References herein to "Tenneco", the "Company", "we", "us", and "our" refer to Tenneco Inc. and its consolidated subsidiaries. Unless otherwise stated, all comparisons of June 30, 2022 financial results are to June 30, 2021 financial results.
The following Management's Discussion and Analysis of Financial Condition and Results of Operations ("MD&A") should be read in conjunction with the condensed consolidated financial statements and related notes included in Item 1 of this quarterly report on Form 10-Q and the audited consolidated financial statements and the notes thereto included in our Annual Report on Form 10-K for the year ended December 31, 2021, which was filed with the Securities and Exchange Commission ("SEC") on February 24, 2022 (the "2021 Form 10-K").
Factors that continue to be critical to our success include winning new business awards, managing our overall global manufacturing and fulfillment footprint to ensure proper placement and workforce levels in line with business needs, maintaining competitive wages and benefits, maximizing efficiencies in manufacturing processes, positioning the business to adapt to changes in vehicle electrification, and reducing overall costs. In addition, our ability to adapt to key industry trends, such as a shift in consumer preferences to other vehicles in response to higher fuel costs and other economic, social or environmental factors, increasing technologically sophisticated content, changing aftermarket distribution channels, increasing environmental standards, and extended product life of automotive parts, also play a critical role in our success.

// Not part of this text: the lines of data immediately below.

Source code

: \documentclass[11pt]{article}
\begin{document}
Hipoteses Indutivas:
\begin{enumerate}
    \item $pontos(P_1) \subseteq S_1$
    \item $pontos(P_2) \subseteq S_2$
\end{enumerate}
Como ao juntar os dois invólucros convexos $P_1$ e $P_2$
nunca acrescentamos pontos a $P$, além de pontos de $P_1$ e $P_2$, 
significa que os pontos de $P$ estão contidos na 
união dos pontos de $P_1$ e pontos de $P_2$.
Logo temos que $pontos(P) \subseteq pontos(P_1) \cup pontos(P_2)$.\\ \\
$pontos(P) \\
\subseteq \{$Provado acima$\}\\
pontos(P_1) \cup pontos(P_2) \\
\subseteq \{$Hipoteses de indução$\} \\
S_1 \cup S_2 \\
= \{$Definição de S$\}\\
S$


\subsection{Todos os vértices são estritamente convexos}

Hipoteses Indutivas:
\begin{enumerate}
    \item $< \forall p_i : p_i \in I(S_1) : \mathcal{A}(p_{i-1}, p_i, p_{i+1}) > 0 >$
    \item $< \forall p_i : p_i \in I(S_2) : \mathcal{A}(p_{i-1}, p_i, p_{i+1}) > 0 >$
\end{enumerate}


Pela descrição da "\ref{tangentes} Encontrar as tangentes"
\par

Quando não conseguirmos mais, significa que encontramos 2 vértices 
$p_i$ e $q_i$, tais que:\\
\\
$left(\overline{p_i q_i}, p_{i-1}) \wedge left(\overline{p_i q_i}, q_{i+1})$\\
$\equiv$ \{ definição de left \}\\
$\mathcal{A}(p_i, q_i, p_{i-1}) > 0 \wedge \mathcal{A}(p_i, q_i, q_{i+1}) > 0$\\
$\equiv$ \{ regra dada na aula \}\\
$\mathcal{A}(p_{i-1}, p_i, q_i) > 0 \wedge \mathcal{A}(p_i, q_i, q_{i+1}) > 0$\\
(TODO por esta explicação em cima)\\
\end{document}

Other factors that are critical to our success include adjusting to economic challenges such as managing the availability of materials or increases in the cost of raw materials and our ability to successfully reduce the effect of any such cost increases through material substitutions, cost reduction initiatives, and other methods.

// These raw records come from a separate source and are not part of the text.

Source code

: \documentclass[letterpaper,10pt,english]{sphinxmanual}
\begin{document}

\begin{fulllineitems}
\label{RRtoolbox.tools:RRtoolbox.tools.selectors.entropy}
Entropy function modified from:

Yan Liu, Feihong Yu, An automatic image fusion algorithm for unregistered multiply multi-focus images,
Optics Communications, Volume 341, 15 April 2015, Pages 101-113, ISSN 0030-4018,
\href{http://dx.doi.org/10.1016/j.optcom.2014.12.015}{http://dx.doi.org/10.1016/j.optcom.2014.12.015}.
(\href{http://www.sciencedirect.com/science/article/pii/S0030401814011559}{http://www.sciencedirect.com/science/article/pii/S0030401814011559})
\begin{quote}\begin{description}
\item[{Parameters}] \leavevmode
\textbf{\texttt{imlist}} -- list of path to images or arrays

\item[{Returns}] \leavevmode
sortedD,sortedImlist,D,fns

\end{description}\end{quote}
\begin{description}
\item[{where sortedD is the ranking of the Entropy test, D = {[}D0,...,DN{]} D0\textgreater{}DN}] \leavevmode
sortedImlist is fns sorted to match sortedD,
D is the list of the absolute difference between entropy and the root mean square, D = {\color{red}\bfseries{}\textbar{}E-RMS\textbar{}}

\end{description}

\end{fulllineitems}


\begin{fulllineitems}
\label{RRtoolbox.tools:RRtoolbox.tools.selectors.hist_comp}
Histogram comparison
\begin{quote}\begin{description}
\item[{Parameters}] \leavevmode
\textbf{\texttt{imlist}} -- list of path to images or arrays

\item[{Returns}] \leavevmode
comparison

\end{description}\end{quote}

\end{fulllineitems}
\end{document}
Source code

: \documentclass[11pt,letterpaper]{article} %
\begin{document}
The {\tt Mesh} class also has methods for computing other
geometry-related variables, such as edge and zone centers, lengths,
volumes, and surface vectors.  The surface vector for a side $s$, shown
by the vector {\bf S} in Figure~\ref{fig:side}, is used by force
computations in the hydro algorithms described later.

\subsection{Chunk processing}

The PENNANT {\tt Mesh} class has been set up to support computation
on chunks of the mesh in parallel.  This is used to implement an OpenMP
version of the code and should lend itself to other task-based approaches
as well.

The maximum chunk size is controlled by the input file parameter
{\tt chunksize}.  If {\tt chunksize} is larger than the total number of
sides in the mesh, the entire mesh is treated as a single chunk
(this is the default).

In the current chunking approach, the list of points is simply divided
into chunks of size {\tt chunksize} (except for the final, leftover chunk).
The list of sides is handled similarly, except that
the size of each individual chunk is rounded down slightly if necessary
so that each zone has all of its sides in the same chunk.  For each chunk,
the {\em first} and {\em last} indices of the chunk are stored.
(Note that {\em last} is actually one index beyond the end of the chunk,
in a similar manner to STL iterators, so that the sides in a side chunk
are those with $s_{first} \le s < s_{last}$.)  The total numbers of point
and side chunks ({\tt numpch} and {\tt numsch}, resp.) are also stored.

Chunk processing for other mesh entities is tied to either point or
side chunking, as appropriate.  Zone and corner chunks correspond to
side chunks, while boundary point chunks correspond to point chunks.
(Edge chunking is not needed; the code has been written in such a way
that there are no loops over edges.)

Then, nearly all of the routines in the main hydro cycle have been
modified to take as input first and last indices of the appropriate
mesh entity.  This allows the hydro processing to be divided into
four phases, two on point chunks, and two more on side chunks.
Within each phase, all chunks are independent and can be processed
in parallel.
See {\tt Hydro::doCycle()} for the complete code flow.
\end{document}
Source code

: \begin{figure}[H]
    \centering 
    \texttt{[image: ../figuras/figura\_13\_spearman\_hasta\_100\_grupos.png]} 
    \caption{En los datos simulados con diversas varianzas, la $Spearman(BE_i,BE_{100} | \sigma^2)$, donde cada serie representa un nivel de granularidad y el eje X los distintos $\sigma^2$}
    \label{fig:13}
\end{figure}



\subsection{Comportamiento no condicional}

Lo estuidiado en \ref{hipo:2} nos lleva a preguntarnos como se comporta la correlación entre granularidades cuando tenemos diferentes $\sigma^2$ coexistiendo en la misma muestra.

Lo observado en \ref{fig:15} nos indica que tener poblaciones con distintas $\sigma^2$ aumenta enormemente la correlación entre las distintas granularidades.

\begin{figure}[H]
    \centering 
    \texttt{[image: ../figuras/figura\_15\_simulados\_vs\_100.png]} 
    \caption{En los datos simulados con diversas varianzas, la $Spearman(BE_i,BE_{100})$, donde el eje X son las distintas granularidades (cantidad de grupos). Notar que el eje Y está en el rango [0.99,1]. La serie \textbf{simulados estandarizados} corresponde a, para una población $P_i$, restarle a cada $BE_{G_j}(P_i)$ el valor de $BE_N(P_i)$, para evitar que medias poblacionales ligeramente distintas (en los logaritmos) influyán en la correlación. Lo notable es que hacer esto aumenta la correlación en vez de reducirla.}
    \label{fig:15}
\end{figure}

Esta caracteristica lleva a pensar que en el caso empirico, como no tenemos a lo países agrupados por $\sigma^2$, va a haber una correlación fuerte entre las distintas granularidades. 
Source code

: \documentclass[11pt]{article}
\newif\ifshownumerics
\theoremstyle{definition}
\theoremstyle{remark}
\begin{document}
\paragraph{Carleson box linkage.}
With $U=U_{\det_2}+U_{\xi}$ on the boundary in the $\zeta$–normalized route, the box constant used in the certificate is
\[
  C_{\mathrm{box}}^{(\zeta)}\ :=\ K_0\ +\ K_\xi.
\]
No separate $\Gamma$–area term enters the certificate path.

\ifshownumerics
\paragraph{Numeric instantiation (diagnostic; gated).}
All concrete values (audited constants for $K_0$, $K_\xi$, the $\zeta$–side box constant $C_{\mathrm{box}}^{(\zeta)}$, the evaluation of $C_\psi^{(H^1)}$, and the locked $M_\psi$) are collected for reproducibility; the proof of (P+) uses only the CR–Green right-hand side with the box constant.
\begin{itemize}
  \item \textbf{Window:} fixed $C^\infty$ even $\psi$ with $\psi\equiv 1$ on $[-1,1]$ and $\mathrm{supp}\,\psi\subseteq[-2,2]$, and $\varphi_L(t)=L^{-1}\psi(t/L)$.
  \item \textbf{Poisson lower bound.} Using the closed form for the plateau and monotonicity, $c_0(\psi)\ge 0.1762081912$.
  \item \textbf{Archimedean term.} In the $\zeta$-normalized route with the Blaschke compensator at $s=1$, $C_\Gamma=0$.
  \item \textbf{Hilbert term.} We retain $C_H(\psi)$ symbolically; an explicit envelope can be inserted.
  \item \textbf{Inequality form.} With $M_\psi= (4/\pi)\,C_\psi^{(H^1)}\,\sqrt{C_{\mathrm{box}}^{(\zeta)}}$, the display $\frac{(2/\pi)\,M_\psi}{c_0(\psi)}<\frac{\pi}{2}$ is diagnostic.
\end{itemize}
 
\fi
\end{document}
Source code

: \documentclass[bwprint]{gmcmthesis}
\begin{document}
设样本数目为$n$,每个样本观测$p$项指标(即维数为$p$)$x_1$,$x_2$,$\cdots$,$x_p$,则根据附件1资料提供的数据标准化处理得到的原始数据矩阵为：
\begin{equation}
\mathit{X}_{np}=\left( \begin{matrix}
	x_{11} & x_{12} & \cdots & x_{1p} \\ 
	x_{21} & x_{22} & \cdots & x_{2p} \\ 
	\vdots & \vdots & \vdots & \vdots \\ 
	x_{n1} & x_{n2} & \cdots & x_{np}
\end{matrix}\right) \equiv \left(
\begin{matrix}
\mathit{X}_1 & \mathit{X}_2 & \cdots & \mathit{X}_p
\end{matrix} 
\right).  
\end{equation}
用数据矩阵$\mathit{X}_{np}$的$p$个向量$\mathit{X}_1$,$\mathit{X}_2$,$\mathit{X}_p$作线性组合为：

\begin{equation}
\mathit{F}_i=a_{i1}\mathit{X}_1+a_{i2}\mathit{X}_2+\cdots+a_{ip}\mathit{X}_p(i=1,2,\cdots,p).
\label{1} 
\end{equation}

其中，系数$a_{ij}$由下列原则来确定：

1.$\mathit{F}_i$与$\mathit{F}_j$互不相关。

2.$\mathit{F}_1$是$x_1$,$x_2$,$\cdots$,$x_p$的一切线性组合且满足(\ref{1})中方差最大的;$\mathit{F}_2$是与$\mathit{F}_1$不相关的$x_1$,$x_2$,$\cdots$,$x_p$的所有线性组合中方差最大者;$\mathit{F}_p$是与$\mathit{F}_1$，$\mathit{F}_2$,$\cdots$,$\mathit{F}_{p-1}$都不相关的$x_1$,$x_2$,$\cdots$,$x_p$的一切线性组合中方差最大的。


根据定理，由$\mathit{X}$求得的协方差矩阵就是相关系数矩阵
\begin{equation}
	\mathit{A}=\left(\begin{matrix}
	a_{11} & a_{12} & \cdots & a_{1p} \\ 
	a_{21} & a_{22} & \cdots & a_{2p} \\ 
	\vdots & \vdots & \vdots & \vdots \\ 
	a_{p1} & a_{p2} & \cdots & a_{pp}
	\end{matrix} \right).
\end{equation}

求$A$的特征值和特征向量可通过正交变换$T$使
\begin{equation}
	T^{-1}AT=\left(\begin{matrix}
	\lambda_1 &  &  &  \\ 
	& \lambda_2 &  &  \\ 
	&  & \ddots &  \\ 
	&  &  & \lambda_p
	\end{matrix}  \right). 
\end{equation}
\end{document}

Costs related to other business activities, primarily corporate headquarter functions, are disclosed separately from the four operating segments as "Corporate." See Note 14, "Segment Information", in our condensed consolidated financial statements located in Part I, Item 1 of this Form 10-Q for additional information.
Proposed Merger On February 22, 2022, the Company entered into an Agreement and Plan of Merger (the "Merger Agreement") with Pegasus Holdings III, LLC ("Parent") and Pegasus Merger Co., a wholly owned subsidiary of Parent ("Merger Sub" and together with Parent, "Buyer"). Pursuant to the terms and conditions set forth in the Merger Agreement, Merger Sub will merge with and into Tenneco (the "Merger") with Tenneco continuing as the surviving corporation of the Merger and as a wholly owned subsidiary of Parent. Parent and Merger Sub are affiliates of certain funds managed by affiliates of Apollo Global Management, Inc. At the effective time of the Merger (the "Effective Time"), each share of the Company's Class A voting common stock that is issued and outstanding immediately prior to the Effective Time (other than shares to be cancelled pursuant to the Merger Agreement or shares of Class A voting common stock held by holders who have made a valid demand for appraisal in accordance with Section 262 of the Delaware General Corporation Law), will be automatically converted into the right to receive $20.00 in cash, without interest.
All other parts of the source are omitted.